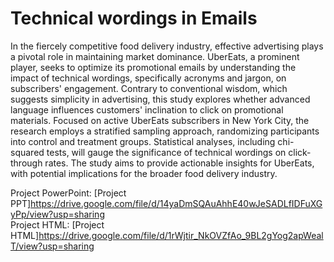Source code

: # Technical wordings in Emails
In the fiercely competitive food delivery industry, effective advertising plays a pivotal role in maintaining market dominance. UberEats, a prominent player, seeks to optimize its promotional emails by understanding the impact of technical wordings, specifically acronyms and jargon, on subscribers' engagement. Contrary to conventional wisdom, which suggests simplicity in advertising, this study explores whether advanced language influences customers' inclination to click on promotional materials. Focused on active UberEats subscribers in New York City, the research employs a stratified sampling approach, randomizing participants into control and treatment groups. Statistical analyses, including chi-squared tests, will gauge the significance of technical wordings on click-through rates. The study aims to provide actionable insights for UberEats, with potential implications for the broader food delivery industry.

Project PowerPoint: [Project PPT]https://drive.google.com/file/d/14yaDmSQAuAhhE40wJeSADLfIDFuXGyPp/view?usp=sharing <br>
Project HTML: [Project HTML]https://drive.google.com/file/d/1rWjtir_NkOVZfAo_9BL2gYog2apWealT/view?usp=sharing
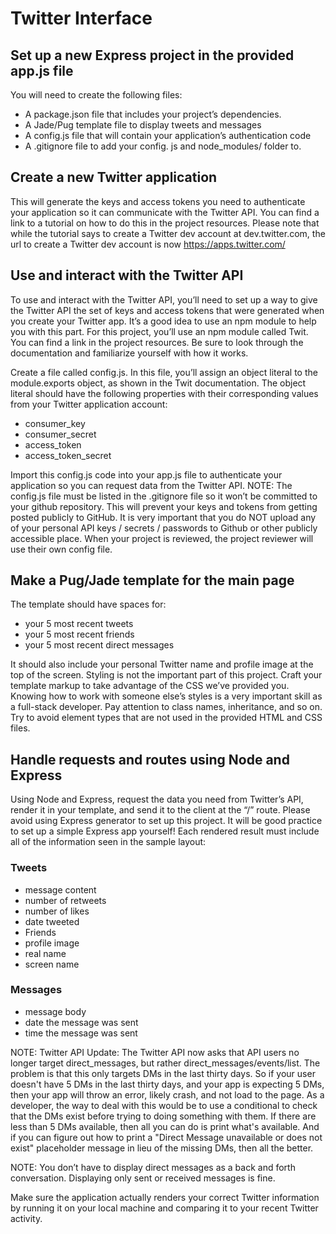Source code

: # Twitter Interface

## Set up a new Express project in the provided app.js file
You will need to create the following files:
- A package.json file that includes your project’s dependencies.
- A Jade/Pug template file to display tweets and messages
- A config.js file that will contain your application’s authentication code
- A .gitignore file to add your config. js and node_modules/ folder to.

## Create a new Twitter application
This will generate the keys and access tokens you need to authenticate your application so it can communicate with the Twitter API. You can find a link to a tutorial on how to do this in the project resources. Please note that while the tutorial says to create a Twitter dev account at dev.twitter.com, the url to create a Twitter dev account is now https://apps.twitter.com/

## Use and interact with the Twitter API
To use and interact with the Twitter API, you’ll need to set up a way to give the Twitter API the set of keys and access tokens that were generated when you create your Twitter app. It’s a good idea to use an npm module to help you with this part. For this project, you’ll use an npm module called Twit. You can find a link in the project resources. Be sure to look through the documentation and familiarize yourself with how it works.

Create a file called config.js. In this file, you’ll assign an object literal to the module.exports object, as shown in the Twit documentation. The object literal should have the following properties with their corresponding values from your Twitter application account:
- consumer_key
- consumer_secret
- access_token
- access_token_secret

Import this config.js code into your app.js file to authenticate your application so you can request data from the Twitter API.
NOTE: The config.js file must be listed in the .gitignore file so it won’t be committed to your github repository. This will prevent your keys and tokens from getting posted publicly to GitHub. It is very important that you do NOT upload any of your personal API keys / secrets / passwords to Github or other publicly accessible place. When your project is reviewed, the project reviewer will use their own config file.

## Make a Pug/Jade template for the main page
The template should have spaces for:
- your 5 most recent tweets
- your 5 most recent friends
- your 5 most recent direct messages

It should also include your personal Twitter name and profile image at the top of the screen.
Styling is not the important part of this project. Craft your template markup to take advantage of the CSS we’ve provided you. Knowing how to work with someone else’s styles is a very important skill as a full-stack developer. Pay attention to class names, inheritance, and so on. Try to avoid element types that are not used in the provided HTML and CSS files.

## Handle requests and routes using Node and Express
Using Node and Express, request the data you need from Twitter’s API, render it in your template, and send it to the client at the “/” route. Please avoid using Express generator to set up this project. It will be good practice to set up a simple Express app yourself!
Each rendered result must include all of the information seen in the sample layout:
### Tweets
- message content
- number of retweets
- number of likes
- date tweeted
- Friends
- profile image
- real name
- screen name

### Messages
- message body
- date the message was sent
- time the message was sent

NOTE: Twitter API Update: The Twitter API now asks that API users no longer target direct_messages, but rather direct_messages/events/list. The problem is that this only targets DMs in the last thirty days. So if your user doesn't have 5 DMs in the last thirty days, and your app is expecting 5 DMs, then your app will throw an error, likely crash, and not load to the page. As a developer, the way to deal with this would be to use a conditional to check that the DMs exist before trying to doing something with them. If there are less than 5 DMs available, then all you can do is print what's available. And if you can figure out how to print a "Direct Message unavailable or does not exist" placeholder message in lieu of the missing DMs, then all the better.

NOTE: You don’t have to display direct messages as a back and forth conversation. Displaying only sent or received messages is fine.

Make sure the application actually renders your correct Twitter information by running it on your local machine and comparing it to your recent Twitter activity.
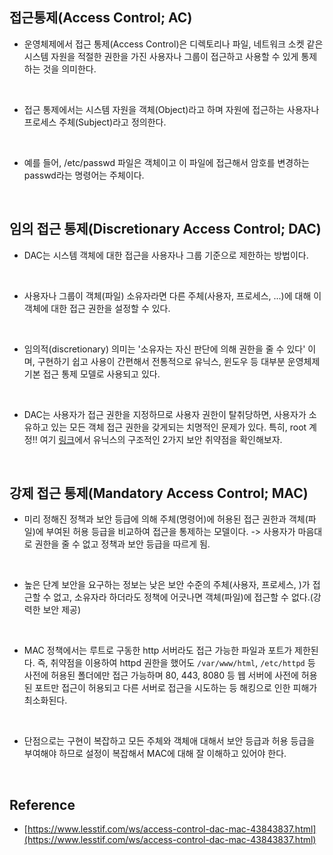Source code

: ## **접근통제(Access Control; AC)**
- 운영체제에서 접근 통제(Access Control)은 디렉토리나 파일, 네트워크 소켓 같은 시스템 자원을 적절한 권한을 가진 사용자나 그룹이 접근하고 사용할 수 있게 통제하는 것을 의미한다.   
<br>

- 접근 통제에서는 시스템 자원을 객체(Object)라고 하며 자원에 접근하는 사용자나 프로세스 주체(Subject)라고 정의한다.
<br>

- 예를 들어, /etc/passwd 파일은 객체이고 이 파일에 접근해서 암호를 변경하는 passwd라는 명령어는 주체이다.
<br>

## **임의 접근 통제(Discretionary Access Control; DAC)**
- DAC는 시스템 객체에 대한 접근을 사용자나 그룹 기준으로 제한하는 방법이다.
<br>

- 사용자나 그룹이 객체(파일) 소유자라면 다른 주체(사용자, 프로세스, ...)에 대해 이 객체에 대한 접근 권한을 설정할 수 있다.
<br>

- 임의적(discretionary) 의미는 '소유자는 자신 판단에 의해 권한을 줄 수 있다' 이며, 구현하기 쉽고 사용이 간편해서 전통적으로 유닉스, 윈도우 등 대부분 운영체제 기본 접근 통제 모델로 사용되고 있다.
<br>

- DAC는 사용자가 접근 권한을 지정하므로 사용자 권한이 탈취당하면, 사용자가 소유하고 있는 모든 객체 접근 권한을 갖게되는 치명적인 문제가 있다. 특히, root 계정!! 여기 [링크](https://www.lesstif.com/ws/access-control-dac-mac-43843837.html)에서 유닉스의 구조적인 2가지 보안 취약점을 확인해보자.
<br>

## **강제 접근 통제(Mandatory Access Control; MAC)**
- 미리 정해진 정책과 보안 등급에 의해 주체(명령어)에 허용된 접근 권한과 객체(파일)에 부여된 허용 등급을 비교하여 접근을 통제하는 모델이다. -> 사용자가 마음대로 권한을 줄 수 없고 정책과 보안 등급을 따르게 됨.
<br>

- 높은 단계 보안을 요구하는 정보는 낮은 보안 수준의 주체(사용자, 프로세스, )가 접근할 수 없고, 소유자라 하더라도 정책에 어긋나면 객체(파일)에 접근할 수 없다.(강력한 보안 제공)
<br>

- MAC 정책에서는 루트로 구동한 http 서버라도 접근 가능한 파일과 포트가 제한된다. 즉, 취약점을 이용하여 httpd 권한을 했어도 `/var/www/html`, `/etc/httpd` 등 사전에 허용된 폴더에만 접근 가능하며 80, 443, 8080 등 웹 서버에 사전에 허용된 포트만 접근이 허용되고 다른 서버로 접근을 시도하는 등 해킹으로 인한 피해가 최소화된다.
<br>

- 단점으로는 구현이 복잡하고 모든 주체와 객체애 대해서 보안 등급과 허용 등급을 부여해야 하므로 설정이 복잡해서 MAC에 대해 잘 이해하고 있어야 한다.
<br>

## **Reference**
- [https://www.lesstif.com/ws/access-control-dac-mac-43843837.html](https://www.lesstif.com/ws/access-control-dac-mac-43843837.html)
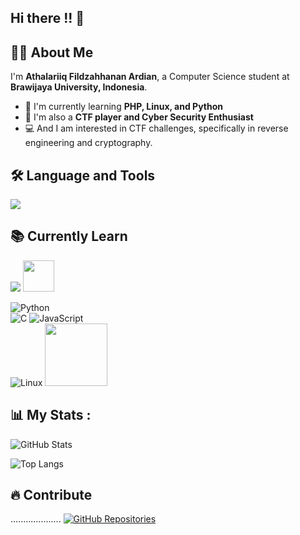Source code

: ## Hi there !! 👋


## 👨‍💻 About Me
I'm **Athalariiq Fildzahhanan Ardian**, a Computer Science student at **Brawijaya University, Indonesia**.

- 🌱 I'm currently learning **PHP, Linux, and Python**  
- 🎯 I'm also a **CTF player and Cyber Security Enthusiast**
- 💻 And I am interested in CTF challenges, specifically in reverse engineering and cryptography. 


## 🛠️ Language and Tools  

<p align="left">  
  <img src="https://skillicons.dev/icons?i=html,css,js,java,python,c,linux,github" />  


## 📚 Currently Learn  

<p align="left">  
  <img src="https://skillicons.dev/icons?i=Python,c,js,Linux,Ghidra" />  
  <img src="https://upload.wikimedia.org/wikipedia/commons/thumb/2/27/NSA_Ghidra_Logo.svg/120px-NSA_Ghidra_Logo.svg.png" width="50">
</p>


![Python](https://img.shields.io/badge/Python-3776AB?style=for-the-badge&logo=python&logoColor=white)  
![C](https://img.shields.io/badge/C-00599C?style=for-the-badge&logo=c&logoColor=white)
![JavaScript](https://img.shields.io/badge/JavaScript-F7DF1E?style=for-the-badge&logo=javascript&logoColor=black)  
![Linux](https://img.shields.io/badge/Linux-black?style=for-the-badge&logo=linux)
<img src="https://upload.wikimedia.org/wikipedia/commons/thumb/2/27/NSA_Ghidra_Logo.svg/120px-NSA_Ghidra_Logo.svg.png" width="100">

## 📊 My Stats :
![GitHub Stats](https://github-readme-stats.vercel.app/api?username=AriqArdian12&show_icons=true&theme=tokyonight)

![Top Langs](https://github-readme-stats.vercel.app/api/top-langs/?username=AriqArdian12&layout=compact&theme=tokyonight)

## 🔥 Contribute  
....................
[![GitHub Repositories](https://img.shields.io/badge/My_Repositories-181717?style=for-the-badge&logo=github)](https://github.com/AriqArdian12?tab=repositories)


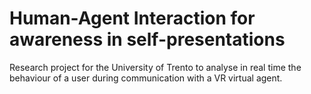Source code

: # Human-Agent Interaction for awareness in self-presentations

Research project for the University of Trento to analyse in real time the behaviour of a user during communication with a VR virtual agent.
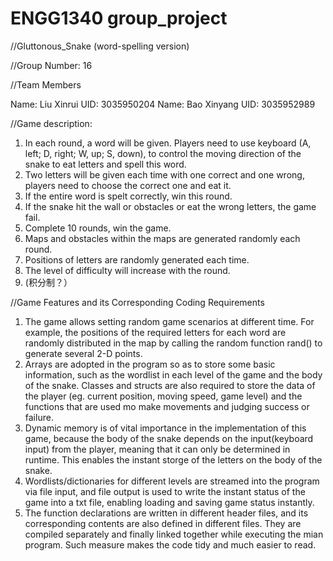 # ENGG1340 group_project
//Gluttonous_Snake (word-spelling version)

//Group Number: 16

//Team Members

Name: Liu Xinrui     UID: 3035950204
Name: Bao Xinyang    UID: 3035952989


//Game description:
1.	In each round, a word will be given. Players need to use keyboard (A, left; D, right; W, up; S, down), to control the moving direction of the snake to eat letters and spell this word. 
2.	Two letters will be given each time with one correct and one wrong, players need to choose the correct one and eat it.
3.	If the entire word is spelt correctly, win this round.
4.	If the snake hit the wall or obstacles or eat the wrong letters, the game fail.
5.	Complete 10 rounds, win the game.
6.	Maps and obstacles within the maps are generated randomly each round.
7.	Positions of letters are randomly generated each time.
8.	The level of difficulty will increase with the round.
9.	(积分制？）


//Game Features and its Corresponding Coding Requirements
1. The game allows setting random game scenarios at different time. For example, the positions of the required letters for each word are randomly distributed in the map by calling the random function rand() to generate several 2-D points.
2. Arrays are adopted in the program so as to store some basic information, such as the wordlist in each level of the game and the body of the snake. Classes and structs are also required to store the data of the player (eg. current position, moving speed, game level) and the functions that are used mo make movements and judging success or failure.
3. Dynamic memory is of vital importance in the implementation of this game, because the body of the snake depends on the input(keyboard input) from the player, meaning that it can only be determined in runtime. This enables the instant storge of the letters on the body of the snake.
4. Wordlists/dictionaries for different levels are streamed into the program via file input, and file output is used to write the instant status of the game into a txt file, enabling loading and saving game status instantly.
5. The function declarations are written in different header files, and its corresponding contents are also defined in different files. They are compiled separately and finally linked together while executing the mian program. Such measure makes the code tidy and much easier to read.

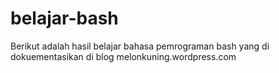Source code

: # belajar-bash
Berikut adalah hasil belajar bahasa pemrograman bash yang di dokuementasikan di blog melonkuning.wordpress.com
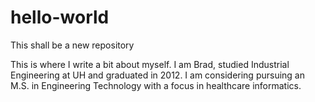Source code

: # hello-world
This shall be a new repository

This is where I write a bit about myself. I am Brad, studied Industrial Engineering at UH and graduated in 2012. I am considering pursuing an M.S. in Engineering Technology with a focus in healthcare informatics.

● **Aim of the task**
Copy exactly the material above from the line with "- date the message was sent" to the line with "- 예를 들어, /etc/passwd", ends included, and nothing else. Leave out any picture.

● **Exercise output**
- date the message was sent
- time the message was sent

NOTE: Twitter API Update: The Twitter API now asks that API users no longer target direct_messages, but rather direct_messages/events/list. The problem is that this only targets DMs in the last thirty days. So if your user doesn't have 5 DMs in the last thirty days, and your app is expecting 5 DMs, then your app will throw an error, likely crash, and not load to the page. As a developer, the way to deal with this would be to use a conditional to check that the DMs exist before trying to doing something with them. If there are less than 5 DMs available, then all you can do is print what's available. And if you can figure out how to print a "Direct Message unavailable or does not exist" placeholder message in lieu of the missing DMs, then all the better.

NOTE: You don’t have to display direct messages as a back and forth conversation. Displaying only sent or received messages is fine.

Make sure the application actually renders your correct Twitter information by running it on your local machine and comparing it to your recent Twitter activity.
Source code

: ## **접근통제(Access Control; AC)**
- 운영체제에서 접근 통제(Access Control)은 디렉토리나 파일, 네트워크 소켓 같은 시스템 자원을 적절한 권한을 가진 사용자나 그룹이 접근하고 사용할 수 있게 통제하는 것을 의미한다.   
<br>

- 접근 통제에서는 시스템 자원을 객체(Object)라고 하며 자원에 접근하는 사용자나 프로세스 주체(Subject)라고 정의한다.
<br>

- 예를 들어, /etc/passwd 파일은 객체이고 이 파일에 접근해서 암호를 변경하는 passwd라는 명령어는 주체이다.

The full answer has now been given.